Decoration Gymnasion Offenbach e.V. 1983

Orientierungslauf und mehr in Offenbach

Upside Down-Under

Orientierungslauf in Australien

Es benötigt wohl einer genaueren Nachforschung in der Vereinsgeschichte, aber nach momentanem Kenntnisstand ist zum ersten Mal ein GOler bei einem Orientierungslauf auf der südlichen Erdhalbkugel gestartet. Dies qualifiziert voraussichtlich auch zur OL-Teilnahme mit der weitesten Anreise zu einem Wettkampf.

Strikte Kontrollen bei der Einreise

Aus Anlaß einer privaten Urlaubsreise nach Südaustralien, nahe der kleinen Großstadt Adelaide, nahm der aktive OLer Birger Holtermann sicherheitshalber auch die Orientierungsausrüstung mit in das Reisegepäck. Eine vorab durchgeführte Recherche im Internet ergab, daß Orientierungslauf auch in dieser Gegend von mehreren Vereinen betrieben wird. Leider neigt sich Mitte Oktober, wenn es auf der Südhalbkugel so langsam Sommer wird, die “bush season” ihrem Ende entgegen. Im australischen Sommer, von November bis März, ist es für Lauf-Aktivitäten im Freien in der Regel zu heiß und die nicht immer ungefährlichen Schlangen kommen aus ihren Winterquartieren heraus.

Bei der Einreise in Australien ist eine Reihe von Fragen zu beantworten, denn das Land ist sehr strikt besorgt, keine fremde Erde, Pflanzenteile oder -samen, hölzerne Gegenstände und eine eine längere Liste von weiteren Gegenständen eindringen zu lassen. Um keinen Verdacht zu erwecken, weil alle Fragen mit “nein” beantwortet wurden, landete in Anbetracht der mitgeführten OL-Schuhe und einer kleinen, hölzernen Geschenkbox zwei Kreuzchen auf dem Fragebogen bei “Ja”.

Nach der üblichen Paßkontrolle folgten dann mehrere hochnotpeinliche Befragungen zu diesem Themenkomplex.
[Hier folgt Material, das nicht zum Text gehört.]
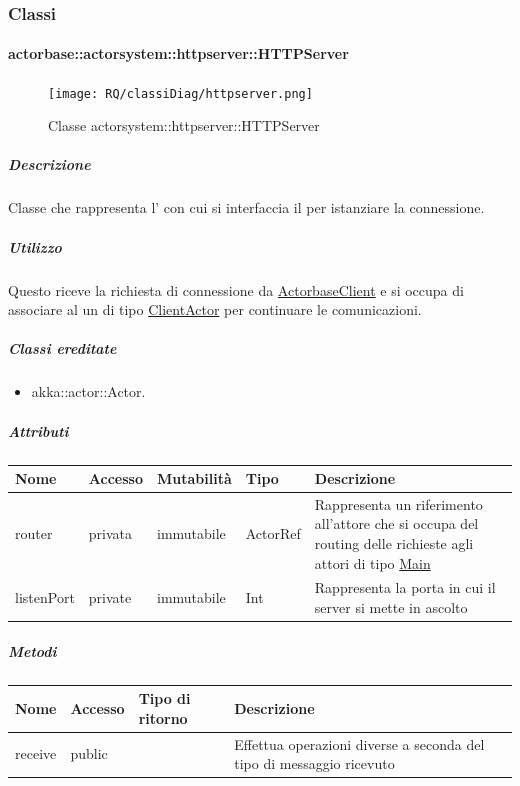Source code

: \documentclass{scalatekids-article}
\begin{document}
\subsubsection{Classi}

\paragraph{actorbase::actorsystem::httpserver::HTTPServer}
\label{sec:actorbase::actorsystem::httpserver::HTTPServer}

\begin{figure}[H]
   \begin{center}
     \texttt{[image: RQ/classiDiag/httpserver.png]}
     \caption{Classe actorsystem::httpserver::HTTPServer}
   \end{center}
 \end{figure}

\subparagraph{Descrizione}
Classe che rappresenta l' con cui si interfaccia il  per
istanziare la connessione.

\subparagraph{Utilizzo}

Questo  riceve la richiesta di connessione da
\hyperref[sec:actorbase::driver::client::ActorbaseClient]{ActorbaseClient}
e si occupa di associare al  un  di tipo
\hyperref[sec:actorbase::actorsystem::clientactor::ClientActor]{ClientActor}
per continuare le comunicazioni.

\subparagraph{Classi ereditate}
\begin{itemize}
\item akka::actor::Actor.
\end{itemize}

\subparagraph{Attributi}
\begin{tabular}{| p{3cm} | p{1.5cm} | p{2cm} | p{2cm} | p{8.5cm} |}
  \hline
  Nome & Accesso & Mutabilità & Tipo & Descrizione\\
  \hline
  router & privata & immutabile & ActorRef & Rappresenta un riferimento all'attore che si occupa del routing delle richieste agli attori di tipo \hyperref[sec:actorbase::actorsystem::main::Main]{Main} \\
  \hline
  listenPort & private & immutabile & Int & Rappresenta la porta in cui il server si mette in ascolto \\
  \hline
\end{tabular}

\subparagraph{Metodi}

\begin{tabular}{| l | l | l | l |}
  \hline
  Nome & Accesso & Tipo di ritorno & Descrizione\\
  \hline
  receive & public &  & Effettua operazioni diverse a seconda del tipo di messaggio ricevuto\\
  \hline
\end{tabular}
\end{document}
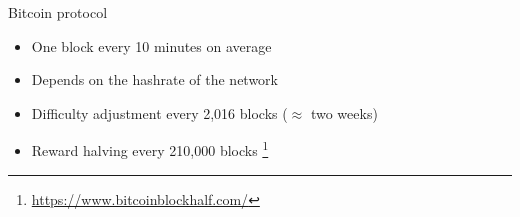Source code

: \documentclass{beamer}
\newcommand\blfootnote[1]{%
  \begingroup
  \renewcommand\thefootnote{}\footnote{#1}%
  \addtocounter{footnote}{-1}%
  \endgroup
}
\begin{document}
\begin{frame}{Bitcoin protocol}
\begin{itemize}
  \item One block every 10 minutes on average
  \item Depends on the hashrate of the network
  \item Difficulty adjustment every 2,016 blocks ($\approx$ two weeks)
  \item Reward halving every 210,000 blocks\blfootnote{\url{https://www.bitcoinblockhalf.com/}}
\end{itemize}

\end{frame}
\end{document}
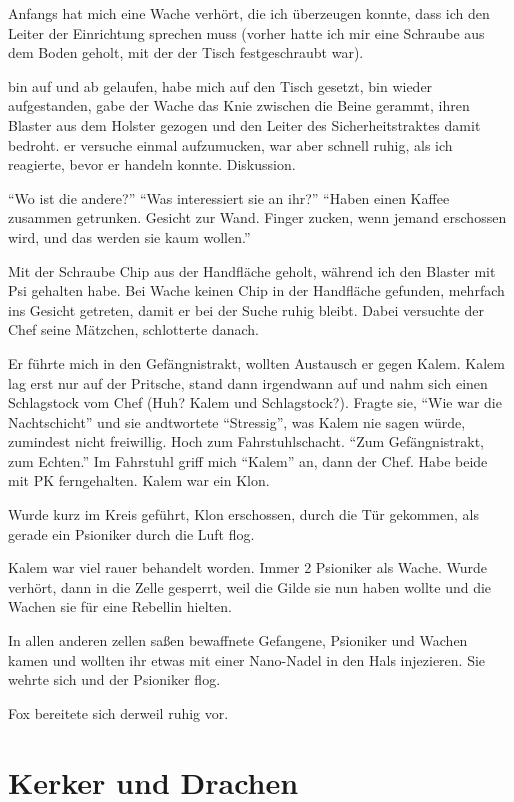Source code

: \documentclass[11pt]{scrartcl}
\begin{document}
Anfangs hat mich eine Wache verhört, die ich überzeugen konnte, dass ich
den Leiter der Einrichtung sprechen muss (vorher hatte ich mir eine
Schraube aus dem Boden geholt, mit der der Tisch festgeschraubt war).

bin auf und ab gelaufen, habe mich auf den Tisch gesetzt, bin wieder
aufgestanden, gabe der Wache das Knie zwischen die Beine gerammt, ihren
Blaster aus dem Holster gezogen und den Leiter des Sicherheitstraktes
damit bedroht. er versuche einmal aufzumucken, war aber schnell ruhig,
als ich reagierte, bevor er handeln konnte. Diskussion.

``Wo ist die andere?'' ``Was interessiert sie an ihr?'' ``Haben einen
Kaffee zusammen getrunken. Gesicht zur Wand. Finger zucken, wenn jemand
erschossen wird, und das werden sie kaum wollen.''

Mit der Schraube Chip aus der Handfläche geholt, während ich den Blaster
mit Psi gehalten habe. Bei Wache keinen Chip in der Handfläche gefunden,
mehrfach ins Gesicht getreten, damit er bei der Suche ruhig bleibt.
Dabei versuchte der Chef seine Mätzchen, schlotterte danach.

Er führte mich in den Gefängnistrakt, wollten Austausch er gegen Kalem.
Kalem lag erst nur auf der Pritsche, stand dann irgendwann auf und nahm
sich einen Schlagstock vom Chef (Huh? Kalem und Schlagstock?). Fragte
sie, ``Wie war die Nachtschicht'' und sie andtwortete ``Stressig'', was
Kalem nie sagen würde, zumindest nicht freiwillig. Hoch zum
Fahrstuhlschacht. ``Zum Gefängnistrakt, zum Echten.'' Im Fahrstuhl griff
mich ``Kalem'' an, dann der Chef. Habe beide mit PK ferngehalten. Kalem
war ein Klon.

Wurde kurz im Kreis geführt, Klon erschossen, durch die Tür gekommen,
als gerade ein Psioniker durch die Luft flog.

Kalem war viel rauer behandelt worden. Immer 2 Psioniker als Wache.
Wurde verhört, dann in die Zelle gesperrt, weil die Gilde sie nun haben
wollte und die Wachen sie für eine Rebellin hielten.

In allen anderen zellen saßen bewaffnete Gefangene, Psioniker und Wachen
kamen und wollten ihr etwas mit einer Nano-Nadel in den Hals injezieren.
Sie wehrte sich und der Psioniker flog.

Fox bereitete sich derweil ruhig vor.

\section{Kerker und Drachen}
\end{document}
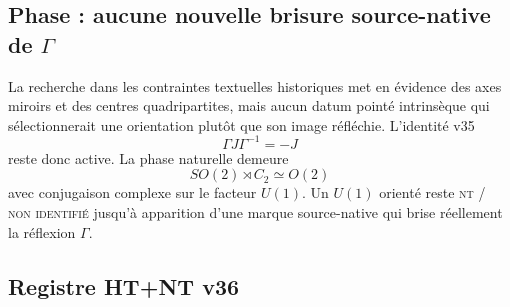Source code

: \documentclass[11pt,a4paper]{article}
\newcommand{\statusNT}{\textsc{nt / non identifié}}
\begin{document}
\subsection{Phase : aucune nouvelle brisure source-native de $\Gamma$}

La recherche dans les contraintes textuelles historiques met en évidence des axes miroirs et des centres quadripartites, mais aucun datum pointé intrinsèque qui sélectionnerait une orientation plutôt que son image réfléchie. L'identité v35
\[
\Gamma J\Gamma^{-1}=-J
\]
reste donc active. La phase naturelle demeure
\[
\boxed{SO(2)\rtimes C_2\simeq O(2)}
\]
avec conjugaison complexe sur le facteur $U(1)$. Un $U(1)$ orienté reste \statusNT{} jusqu'à apparition d'une marque source-native qui brise réellement la réflexion $\Gamma$.

\subsection{Registre HT+NT v36}
\end{document}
Mehrere Grenzbeamte zeigten sich über die mitgebrachten Gegenstände sehr besorgt; stellten Fragen, markierten die spezischen Punkte des Fragebogens teils in grün, teils in rot. Letztendlich führte das dazu, in die Quarantäne-Schlange bei der Zollkontrolle eingereiht zu werden. Dummerweise stand hier die Mehrzahl aller Ankommenden aus diesem Flug. Der Koffer war als einer der ersten auf dem Gepäckband erschienen; die Abfertigung des deklarierten Gefahrgutes nahm nochmals gut eineinhalb Stunden in Anspruch.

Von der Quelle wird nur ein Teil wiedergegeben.